Even within 800-53, you need one derivation method for groups and top level controls (simply capitalize), another for control enhancements (capitalize, break apart at the period, and wrap the last part in parens), and a third for control parts (way too complicated to summarize here).

@brian-comply0 - As you highlight above, this is not a simple problem and no decision will be made easily. If the 800-53 will have similar structure in CPRT 800-53 v6, then we will maintain all labels available.

In the PR you submitted, you are proposing labels for groups that do not exist in the published pdf version of the original document. If you review the document you will find for the Access Control family the label "3.1" not "AC".

Here is a snapshot of the document available here: https://nvlpubs.nist.gov/nistpubs/SpecialPublications/NIST.SP.800-53r5.pdf

3.1 ACCESS CONTROL
Quick link to Access Control Summary Table
AC-1 POLICY AND PROCEDURES
Control:
a. Develop, document, and disseminate to [Assignment: organization-defined personnel or
roles]:
1. [Selection (one or more): Organization-level; Mission/business process-level; System-
level] access control policy that:
(a) Addresses purpose, scope, role
...

The website does no have a label "3.1" , BUT introduces the "AC" abbreviation, which matches your proposed label prop

AC | ACCESS CONTROL |  

We need to acknowledge that there will always be catalogs that do not need label properties. The real purpose of OSCAL is to generate machine readable information for machines to consume not another format for humans to peruse. For humans there is the NIST website , the MS Excel and even the CPRT version which is considered the gold version or information source.

To stress the point @iMichaela is making -- whatever OSCAL we have is downstream of an authoritative source. For Rev 5, that used to be a published PDF document.

(Long section here left out on what this meant in practice and the challenges we met in order to make this happen.)

From Rev 6 that is planned to be different. The CPRT source will be what it will be.
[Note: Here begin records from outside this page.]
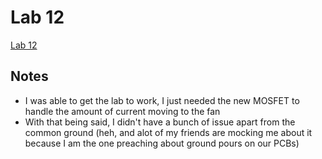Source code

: # Lab 12
[Lab 12](https://youtu.be/xu48onNCqkU)
## Notes
- I was able to get the lab to work, I just needed the new MOSFET to 
handle the amount of current moving to the fan
- With that being said, I didn't have a bunch of issue apart from the 
common ground (heh, and alot of my friends are mocking me about it because 
I am the one preaching about ground pours on our PCBs)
If there is a PDF it will probably look quite different. Whether any PDF that looks like the current PDF even exists, is an open question (albeit we could make that easily enough with adequate OSCAL - next question). OSCAL Team (or your team) having a capability is not the same as some other team having that same capability (even here at NIST).

Assuming all the information is there, I assume that OSCAL can and will be produced from this CPRT source - that is the commitment as I understand it, at least currently.

Such OSCAL - downstream from authoritative public data and therefore something producible by anyone, in principle - might well have labels on all the groups. That is no problem, only a tiny detail at that point.

@brian-comply0 I don't think it's as scary as you make it sound!

I suggest again that we pick this up by extending the current Schematron to validate the coupling in this catalog between group labels and IDs.

It already does this for controls and parts of controls. As such, having the rule set to test the data ensures that expectations are in line with reality.

If you have no current easy means to apply a Schematron to an XML document, take a look at https://github.com/usnistgov/oscal-xproc3 -- a way to make standalone tools working on the command line or (at least in Windows) using drag and drop on the desktop (all open source, declarative and assessable), and including Schematron among its capabilities.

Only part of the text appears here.